ESPN is a weird place. On the one hand they employ people who think some of the worst ideas are the best to share with the world. On the other hand, they have allowed no shortage of people to blaze trails and do cool things. Let’s focus less on the bad idea parts of that empire right now and focus on a good part, shall we?
Jessica Mendoza made history last night as she became the first female in-game analyst for an MLB game on ESPN. She did so as she joined ESPN’s Dave O’Brien and Dallas Braden for ESPN2’s broadcast of the Cardinals-D-backs game. I didn’t see the game -- didn’t even realize it was going down until this morning -- but if anyone did and has some thoughts about it, I’d love to hear them. The opinion on Twitter that I saw was positive. A moment of “oh, a woman” followed by “she did a good job.”
Which is exactly how it should be in that case, and with later cases involving that minus the “oh a woman” part.
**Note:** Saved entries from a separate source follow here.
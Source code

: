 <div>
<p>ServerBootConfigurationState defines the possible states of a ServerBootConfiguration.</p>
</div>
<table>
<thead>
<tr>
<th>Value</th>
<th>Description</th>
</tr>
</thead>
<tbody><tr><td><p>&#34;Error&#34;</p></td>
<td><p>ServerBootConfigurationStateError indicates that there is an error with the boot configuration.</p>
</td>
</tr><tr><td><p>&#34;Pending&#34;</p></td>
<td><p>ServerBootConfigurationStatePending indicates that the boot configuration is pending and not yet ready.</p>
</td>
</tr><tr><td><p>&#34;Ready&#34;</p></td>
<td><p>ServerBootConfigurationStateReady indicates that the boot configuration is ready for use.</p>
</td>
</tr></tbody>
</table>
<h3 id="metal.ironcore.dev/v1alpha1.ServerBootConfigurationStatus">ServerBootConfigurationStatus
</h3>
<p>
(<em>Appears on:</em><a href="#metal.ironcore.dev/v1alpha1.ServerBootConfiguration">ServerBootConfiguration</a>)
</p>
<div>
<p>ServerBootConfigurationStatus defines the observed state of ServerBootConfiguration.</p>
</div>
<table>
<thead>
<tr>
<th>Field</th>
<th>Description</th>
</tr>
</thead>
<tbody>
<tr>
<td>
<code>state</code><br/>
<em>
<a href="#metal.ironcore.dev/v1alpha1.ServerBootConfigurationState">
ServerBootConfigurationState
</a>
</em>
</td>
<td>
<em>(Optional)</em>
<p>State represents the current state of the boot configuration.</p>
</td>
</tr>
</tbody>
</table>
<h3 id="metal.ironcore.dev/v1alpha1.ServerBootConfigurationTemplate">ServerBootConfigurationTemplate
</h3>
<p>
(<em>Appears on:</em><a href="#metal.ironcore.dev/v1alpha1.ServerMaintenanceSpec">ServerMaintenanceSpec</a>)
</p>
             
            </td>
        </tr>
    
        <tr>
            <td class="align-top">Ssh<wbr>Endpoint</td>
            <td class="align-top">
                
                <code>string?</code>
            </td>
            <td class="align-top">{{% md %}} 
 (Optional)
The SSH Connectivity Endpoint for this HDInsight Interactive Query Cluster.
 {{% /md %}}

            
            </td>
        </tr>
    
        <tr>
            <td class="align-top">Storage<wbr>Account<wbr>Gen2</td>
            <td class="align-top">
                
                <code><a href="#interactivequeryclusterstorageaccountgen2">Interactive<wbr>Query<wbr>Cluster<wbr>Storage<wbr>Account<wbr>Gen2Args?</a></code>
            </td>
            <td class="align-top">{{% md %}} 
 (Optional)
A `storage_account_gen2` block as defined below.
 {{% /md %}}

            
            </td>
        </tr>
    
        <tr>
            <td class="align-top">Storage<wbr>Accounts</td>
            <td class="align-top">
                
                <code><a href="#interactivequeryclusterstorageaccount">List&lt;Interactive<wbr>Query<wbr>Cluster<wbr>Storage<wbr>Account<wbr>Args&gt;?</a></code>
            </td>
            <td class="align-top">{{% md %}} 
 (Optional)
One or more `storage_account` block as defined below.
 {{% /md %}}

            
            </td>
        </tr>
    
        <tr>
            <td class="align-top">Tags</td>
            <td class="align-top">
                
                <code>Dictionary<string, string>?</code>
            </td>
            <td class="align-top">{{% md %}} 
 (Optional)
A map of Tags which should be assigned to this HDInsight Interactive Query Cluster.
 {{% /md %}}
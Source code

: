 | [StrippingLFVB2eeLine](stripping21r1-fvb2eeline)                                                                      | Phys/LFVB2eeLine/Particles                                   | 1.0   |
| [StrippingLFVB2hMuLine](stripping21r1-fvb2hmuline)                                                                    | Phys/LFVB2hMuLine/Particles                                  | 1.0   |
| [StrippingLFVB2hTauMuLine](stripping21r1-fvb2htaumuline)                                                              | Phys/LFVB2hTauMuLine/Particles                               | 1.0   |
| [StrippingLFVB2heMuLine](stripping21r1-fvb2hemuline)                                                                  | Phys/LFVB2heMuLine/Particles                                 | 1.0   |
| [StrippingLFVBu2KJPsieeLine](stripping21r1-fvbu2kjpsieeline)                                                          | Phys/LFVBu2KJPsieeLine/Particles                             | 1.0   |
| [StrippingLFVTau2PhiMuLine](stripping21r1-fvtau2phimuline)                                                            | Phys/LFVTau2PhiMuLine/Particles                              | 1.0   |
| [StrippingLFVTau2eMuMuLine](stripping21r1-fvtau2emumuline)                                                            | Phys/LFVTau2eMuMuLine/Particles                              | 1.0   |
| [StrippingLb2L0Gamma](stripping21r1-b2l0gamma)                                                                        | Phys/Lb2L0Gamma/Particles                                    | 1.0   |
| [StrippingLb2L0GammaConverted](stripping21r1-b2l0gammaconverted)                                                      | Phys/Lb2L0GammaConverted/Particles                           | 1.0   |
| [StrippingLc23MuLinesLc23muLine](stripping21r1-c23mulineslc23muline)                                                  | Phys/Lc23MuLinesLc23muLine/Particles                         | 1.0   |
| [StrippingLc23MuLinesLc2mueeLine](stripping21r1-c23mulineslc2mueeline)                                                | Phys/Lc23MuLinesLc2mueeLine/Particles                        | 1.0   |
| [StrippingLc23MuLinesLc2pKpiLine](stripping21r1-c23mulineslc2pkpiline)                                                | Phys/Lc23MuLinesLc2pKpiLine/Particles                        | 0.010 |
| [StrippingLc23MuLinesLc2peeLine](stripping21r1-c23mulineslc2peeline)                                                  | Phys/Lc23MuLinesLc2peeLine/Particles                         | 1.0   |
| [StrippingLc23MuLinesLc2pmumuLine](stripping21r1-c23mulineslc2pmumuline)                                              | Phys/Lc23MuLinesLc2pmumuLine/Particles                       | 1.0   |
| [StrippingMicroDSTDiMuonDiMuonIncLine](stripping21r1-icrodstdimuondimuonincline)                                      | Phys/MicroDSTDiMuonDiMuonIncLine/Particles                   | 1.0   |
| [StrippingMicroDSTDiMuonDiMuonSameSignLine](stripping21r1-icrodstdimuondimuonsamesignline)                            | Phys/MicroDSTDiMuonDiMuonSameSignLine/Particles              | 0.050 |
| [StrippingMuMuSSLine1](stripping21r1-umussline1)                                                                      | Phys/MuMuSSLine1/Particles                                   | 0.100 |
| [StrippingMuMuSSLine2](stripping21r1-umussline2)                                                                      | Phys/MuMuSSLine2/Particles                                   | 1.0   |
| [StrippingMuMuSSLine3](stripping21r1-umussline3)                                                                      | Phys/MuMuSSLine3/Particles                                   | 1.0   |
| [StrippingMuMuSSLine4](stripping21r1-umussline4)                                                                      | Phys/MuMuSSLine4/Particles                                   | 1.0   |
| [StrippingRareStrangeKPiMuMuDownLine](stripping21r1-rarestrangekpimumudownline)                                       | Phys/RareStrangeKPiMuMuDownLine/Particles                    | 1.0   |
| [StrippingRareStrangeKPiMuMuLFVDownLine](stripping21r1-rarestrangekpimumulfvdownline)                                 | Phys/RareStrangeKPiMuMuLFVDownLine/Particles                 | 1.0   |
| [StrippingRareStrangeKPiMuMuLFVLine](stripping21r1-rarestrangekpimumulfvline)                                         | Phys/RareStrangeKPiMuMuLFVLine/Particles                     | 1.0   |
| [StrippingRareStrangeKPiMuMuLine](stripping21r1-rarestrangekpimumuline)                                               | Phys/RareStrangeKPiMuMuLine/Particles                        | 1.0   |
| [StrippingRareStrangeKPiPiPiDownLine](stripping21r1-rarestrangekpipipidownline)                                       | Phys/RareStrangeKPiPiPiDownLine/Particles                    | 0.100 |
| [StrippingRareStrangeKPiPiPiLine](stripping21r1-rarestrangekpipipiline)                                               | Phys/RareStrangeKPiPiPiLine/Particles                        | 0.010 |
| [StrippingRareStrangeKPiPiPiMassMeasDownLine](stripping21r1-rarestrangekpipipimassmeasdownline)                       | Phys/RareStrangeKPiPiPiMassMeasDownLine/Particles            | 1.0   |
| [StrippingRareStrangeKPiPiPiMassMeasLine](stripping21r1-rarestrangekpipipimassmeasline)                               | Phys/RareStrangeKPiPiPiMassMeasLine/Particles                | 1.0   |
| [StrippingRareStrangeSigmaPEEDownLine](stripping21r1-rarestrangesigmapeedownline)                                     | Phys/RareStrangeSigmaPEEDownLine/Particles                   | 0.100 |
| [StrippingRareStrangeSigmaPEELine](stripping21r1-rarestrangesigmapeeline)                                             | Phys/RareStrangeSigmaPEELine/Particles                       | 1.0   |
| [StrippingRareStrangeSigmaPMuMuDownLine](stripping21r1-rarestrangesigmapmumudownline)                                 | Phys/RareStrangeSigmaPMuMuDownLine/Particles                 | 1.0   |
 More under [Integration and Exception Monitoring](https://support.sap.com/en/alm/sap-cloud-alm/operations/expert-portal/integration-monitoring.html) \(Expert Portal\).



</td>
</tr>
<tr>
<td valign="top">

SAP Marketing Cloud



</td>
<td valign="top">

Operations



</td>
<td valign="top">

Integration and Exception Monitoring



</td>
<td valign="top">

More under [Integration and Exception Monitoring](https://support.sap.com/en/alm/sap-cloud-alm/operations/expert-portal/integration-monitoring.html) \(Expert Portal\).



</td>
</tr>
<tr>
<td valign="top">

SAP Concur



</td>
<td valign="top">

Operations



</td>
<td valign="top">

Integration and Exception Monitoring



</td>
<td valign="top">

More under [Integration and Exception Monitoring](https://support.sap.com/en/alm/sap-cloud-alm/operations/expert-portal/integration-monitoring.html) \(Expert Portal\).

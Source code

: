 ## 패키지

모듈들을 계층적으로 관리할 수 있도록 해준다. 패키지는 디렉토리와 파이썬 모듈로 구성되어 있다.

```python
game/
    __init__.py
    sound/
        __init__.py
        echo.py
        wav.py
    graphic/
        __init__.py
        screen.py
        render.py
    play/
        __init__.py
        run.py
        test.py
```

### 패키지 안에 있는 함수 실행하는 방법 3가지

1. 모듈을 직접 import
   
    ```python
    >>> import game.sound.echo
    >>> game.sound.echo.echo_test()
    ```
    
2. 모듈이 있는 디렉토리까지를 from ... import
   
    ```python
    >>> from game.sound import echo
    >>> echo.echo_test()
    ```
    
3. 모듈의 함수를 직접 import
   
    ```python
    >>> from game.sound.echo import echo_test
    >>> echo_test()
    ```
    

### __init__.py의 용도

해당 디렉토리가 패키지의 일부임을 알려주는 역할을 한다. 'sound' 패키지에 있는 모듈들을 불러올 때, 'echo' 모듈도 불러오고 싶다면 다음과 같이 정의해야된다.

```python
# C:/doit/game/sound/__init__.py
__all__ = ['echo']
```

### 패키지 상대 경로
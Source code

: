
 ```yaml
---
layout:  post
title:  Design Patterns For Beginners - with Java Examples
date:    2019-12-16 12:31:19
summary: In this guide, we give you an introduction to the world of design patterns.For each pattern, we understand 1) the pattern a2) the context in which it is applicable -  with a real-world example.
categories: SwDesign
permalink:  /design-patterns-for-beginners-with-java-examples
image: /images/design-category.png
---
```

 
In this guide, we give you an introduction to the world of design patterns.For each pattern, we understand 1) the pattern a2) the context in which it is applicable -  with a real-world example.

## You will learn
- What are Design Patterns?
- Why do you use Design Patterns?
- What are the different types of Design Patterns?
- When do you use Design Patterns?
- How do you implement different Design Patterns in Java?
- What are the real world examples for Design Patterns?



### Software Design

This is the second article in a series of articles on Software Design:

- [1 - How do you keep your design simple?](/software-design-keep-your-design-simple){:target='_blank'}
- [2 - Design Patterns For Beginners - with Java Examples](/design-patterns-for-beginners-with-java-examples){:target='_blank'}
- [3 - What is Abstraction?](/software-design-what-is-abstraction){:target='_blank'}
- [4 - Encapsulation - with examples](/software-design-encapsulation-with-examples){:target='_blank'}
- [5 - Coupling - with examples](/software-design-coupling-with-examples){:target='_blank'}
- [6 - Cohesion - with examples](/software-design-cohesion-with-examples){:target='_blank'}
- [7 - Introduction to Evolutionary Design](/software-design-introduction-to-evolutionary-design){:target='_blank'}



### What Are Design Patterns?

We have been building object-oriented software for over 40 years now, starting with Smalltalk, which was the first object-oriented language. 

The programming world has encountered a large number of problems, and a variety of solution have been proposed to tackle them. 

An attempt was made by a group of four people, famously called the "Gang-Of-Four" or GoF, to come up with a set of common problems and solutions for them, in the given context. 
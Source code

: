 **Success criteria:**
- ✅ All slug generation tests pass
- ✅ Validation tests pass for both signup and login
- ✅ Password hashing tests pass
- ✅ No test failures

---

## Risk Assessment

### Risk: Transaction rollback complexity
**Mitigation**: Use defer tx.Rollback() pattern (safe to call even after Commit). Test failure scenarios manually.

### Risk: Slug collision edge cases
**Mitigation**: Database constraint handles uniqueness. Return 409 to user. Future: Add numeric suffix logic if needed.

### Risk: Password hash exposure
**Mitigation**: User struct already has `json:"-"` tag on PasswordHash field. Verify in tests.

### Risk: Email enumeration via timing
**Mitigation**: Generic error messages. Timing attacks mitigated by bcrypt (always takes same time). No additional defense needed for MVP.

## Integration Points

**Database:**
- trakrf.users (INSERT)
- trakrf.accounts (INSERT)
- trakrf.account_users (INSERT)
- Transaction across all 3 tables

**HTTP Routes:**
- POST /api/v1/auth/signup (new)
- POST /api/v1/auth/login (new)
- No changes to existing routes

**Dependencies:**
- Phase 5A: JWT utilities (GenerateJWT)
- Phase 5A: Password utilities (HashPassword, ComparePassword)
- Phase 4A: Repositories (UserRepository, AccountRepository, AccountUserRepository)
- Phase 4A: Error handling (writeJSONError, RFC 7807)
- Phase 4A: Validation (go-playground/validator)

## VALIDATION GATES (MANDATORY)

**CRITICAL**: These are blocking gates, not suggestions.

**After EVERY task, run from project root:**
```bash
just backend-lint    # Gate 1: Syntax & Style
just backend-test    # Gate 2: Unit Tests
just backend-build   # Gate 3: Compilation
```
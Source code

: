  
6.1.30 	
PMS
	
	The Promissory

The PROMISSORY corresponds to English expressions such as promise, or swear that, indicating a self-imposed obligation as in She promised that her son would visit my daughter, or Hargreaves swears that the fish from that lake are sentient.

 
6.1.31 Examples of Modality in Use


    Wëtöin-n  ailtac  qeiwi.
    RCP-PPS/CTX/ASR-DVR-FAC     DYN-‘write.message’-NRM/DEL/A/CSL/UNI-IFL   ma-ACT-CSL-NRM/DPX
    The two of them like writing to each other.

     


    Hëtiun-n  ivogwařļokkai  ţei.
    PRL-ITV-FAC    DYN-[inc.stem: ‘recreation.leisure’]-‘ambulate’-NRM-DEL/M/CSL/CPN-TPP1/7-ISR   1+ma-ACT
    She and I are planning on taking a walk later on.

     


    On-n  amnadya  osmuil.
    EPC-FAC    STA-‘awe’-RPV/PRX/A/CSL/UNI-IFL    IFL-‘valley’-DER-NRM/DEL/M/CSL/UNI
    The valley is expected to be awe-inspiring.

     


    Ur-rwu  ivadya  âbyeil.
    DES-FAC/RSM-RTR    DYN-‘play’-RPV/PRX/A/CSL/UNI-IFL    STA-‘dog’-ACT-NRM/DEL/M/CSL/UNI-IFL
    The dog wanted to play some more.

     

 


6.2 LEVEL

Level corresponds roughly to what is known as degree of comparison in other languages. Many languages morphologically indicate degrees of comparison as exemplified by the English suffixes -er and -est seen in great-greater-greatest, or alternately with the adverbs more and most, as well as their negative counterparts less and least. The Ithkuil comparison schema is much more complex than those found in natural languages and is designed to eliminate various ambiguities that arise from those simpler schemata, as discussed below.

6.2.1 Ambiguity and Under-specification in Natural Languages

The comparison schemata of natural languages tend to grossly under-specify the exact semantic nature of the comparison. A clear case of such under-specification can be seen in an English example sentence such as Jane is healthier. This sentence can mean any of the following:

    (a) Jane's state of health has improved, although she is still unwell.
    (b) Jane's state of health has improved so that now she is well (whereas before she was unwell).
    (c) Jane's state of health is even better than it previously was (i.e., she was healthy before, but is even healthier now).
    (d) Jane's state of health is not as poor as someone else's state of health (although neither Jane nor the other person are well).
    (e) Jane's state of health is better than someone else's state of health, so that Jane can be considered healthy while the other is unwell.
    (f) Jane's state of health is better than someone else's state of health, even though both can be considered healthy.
Which will happen if ESPN makes this a regular thing and not just a gimmick for a late game on their secondary network. Indeed, the most encouraging thing about this was not her mere appearance on a baseball broadcast but that, for once, a major network approached expanding its diversity in a way other than making a special show “just for women” or some such nonsense. Those sorts of initiatives tend to ghettoize unconventional programming or unconventional staffing. The real way to diversify is to simply put people with unconventional backgrounds or demographic profiles in the slots normally held by the conventional. This goes for women and minorities and for non-conventional approaches to the job such as SABR-oriented broadcasts and the like. Mainstream that stuff, folks. You’ll improve your broadcasts thanks to new voices and approaches AND you’ll make the weirdness of it all disappear more quickly.
Back to Mendoza. She has worked the booth before, of course, covering the College World Series and softball in the past. Her background bonafides are without question as well, as she was a member of the 2004 and 2008 Olympic softball team. She has done several turns on Baseball Tonight as well, so it’s not like someone green was thrown in. She’s qualified and, based on what others tell me, was good.
So, any reason, then, why ESPN insists on putting often-distracted buffoons on their flagship baseball broadcast? Or is that some super complicated subject that only true broadcast professionals can understand?